**Exercise requirements:** Output nothing but the line containing "the overhead was inferior" and the lines after it through the end of the material below, each reproduced exactly.

**Data to use:**
----------------------------------------

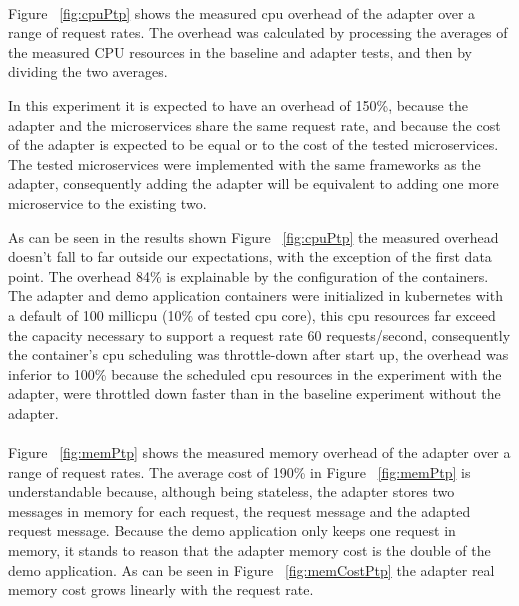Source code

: \paragraph{}

Figure ~\ref{fig:cpuPtp} shows the measured cpu overhead of the adapter over a
range of request rates.
The overhead was calculated by processing the averages of the measured CPU resources in the baseline and adapter tests, and then by dividing the two averages.

In this experiment it is expected to have an overhead of 150\%, because the adapter and the microservices share the same request rate,
and because the cost of the adapter is expected to be equal or to the cost of the tested microservices.
The tested microservices were implemented with the same frameworks as the adapter, consequently adding the adapter will be equivalent to adding one more microservice to the existing two.

As can be seen in the results shown Figure ~\ref{fig:cpuPtp} the measured overhead doesn't fall to far outside our expectations, with the exception of the first data point.
The overhead 84\% is explainable by the configuration of the containers.
The adapter and demo application containers were initialized in kubernetes with a default of 100 millicpu (10\% of tested cpu core),
this cpu resources far exceed the capacity necessary to support a request rate 60 requests/second,
consequently the container's cpu scheduling was throttle-down after start up,
the overhead was inferior to 100\% because the scheduled cpu resources in the experiment with the adapter, were throttled down faster than in the baseline experiment without the adapter.

\paragraph{}

Figure ~\ref{fig:memPtp} shows the measured memory overhead of the adapter over a
range of request rates.
The average cost of 190\% in Figure ~\ref{fig:memPtp} is understandable because, although being stateless, the adapter stores two messages in memory for each request, the request message and the adapted request message.
Because the demo application only keeps one request in memory, it stands to reason that the adapter memory cost is the double of the demo application.
As can be seen in Figure ~\ref{fig:memCostPtp} the adapter real memory cost grows linearly with the request rate.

----------------------------------------

**Response to the task:**
the overhead was inferior to 100\% because the scheduled cpu resources in the experiment with the adapter, were throttled down faster than in the baseline experiment without the adapter.

\paragraph{}

Figure ~\ref{fig:memPtp} shows the measured memory overhead of the adapter over a
range of request rates.
The average cost of 190\% in Figure ~\ref{fig:memPtp} is understandable because, although being stateless, the adapter stores two messages in memory for each request, the request message and the adapted request message.
Because the demo application only keeps one request in memory, it stands to reason that the adapter memory cost is the double of the demo application.
As can be seen in Figure ~\ref{fig:memCostPtp} the adapter real memory cost grows linearly with the request rate.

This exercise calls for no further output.